◆ WORK TO COMPLETE
Output the records exactly, every one of them.

==== DATASET ENTRIES ====

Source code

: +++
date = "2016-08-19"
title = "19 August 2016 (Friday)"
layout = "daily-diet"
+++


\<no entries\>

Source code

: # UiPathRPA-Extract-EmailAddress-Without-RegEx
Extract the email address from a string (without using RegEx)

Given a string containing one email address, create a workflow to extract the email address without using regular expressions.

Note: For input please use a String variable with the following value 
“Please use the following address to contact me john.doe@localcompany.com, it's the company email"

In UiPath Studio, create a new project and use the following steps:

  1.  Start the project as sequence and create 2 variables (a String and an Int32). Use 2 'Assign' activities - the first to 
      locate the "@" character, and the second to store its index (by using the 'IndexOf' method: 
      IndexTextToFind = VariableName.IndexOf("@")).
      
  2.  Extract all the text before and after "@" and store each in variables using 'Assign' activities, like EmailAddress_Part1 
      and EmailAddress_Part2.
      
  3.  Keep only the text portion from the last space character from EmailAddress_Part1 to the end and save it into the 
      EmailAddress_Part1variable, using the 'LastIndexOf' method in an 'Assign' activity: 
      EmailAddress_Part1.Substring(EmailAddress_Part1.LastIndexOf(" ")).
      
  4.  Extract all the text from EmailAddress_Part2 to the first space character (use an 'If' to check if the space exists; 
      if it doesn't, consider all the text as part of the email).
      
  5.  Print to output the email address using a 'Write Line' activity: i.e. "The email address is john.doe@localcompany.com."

====

◆ RESPONSE TO THE EXERCISE
Source code

: +++
date = "2016-08-19"
title = "19 August 2016 (Friday)"
layout = "daily-diet"
+++


\<no entries\>

Source code

: # UiPathRPA-Extract-EmailAddress-Without-RegEx
Extract the email address from a string (without using RegEx)

Given a string containing one email address, create a workflow to extract the email address without using regular expressions.

Note: For input please use a String variable with the following value 
“Please use the following address to contact me john.doe@localcompany.com, it's the company email"

In UiPath Studio, create a new project and use the following steps:

  1.  Start the project as sequence and create 2 variables (a String and an Int32). Use 2 'Assign' activities - the first to 
      locate the "@" character, and the second to store its index (by using the 'IndexOf' method: 
      IndexTextToFind = VariableName.IndexOf("@")).
      
  2.  Extract all the text before and after "@" and store each in variables using 'Assign' activities, like EmailAddress_Part1 
      and EmailAddress_Part2.
      
  3.  Keep only the text portion from the last space character from EmailAddress_Part1 to the end and save it into the 
      EmailAddress_Part1variable, using the 'LastIndexOf' method in an 'Assign' activity: 
      EmailAddress_Part1.Substring(EmailAddress_Part1.LastIndexOf(" ")).
      
  4.  Extract all the text from EmailAddress_Part2 to the first space character (use an 'If' to check if the space exists; 
      if it doesn't, consider all the text as part of the email).
      
  5.  Print to output the email address using a 'Write Line' activity: i.e. "The email address is john.doe@localcompany.com."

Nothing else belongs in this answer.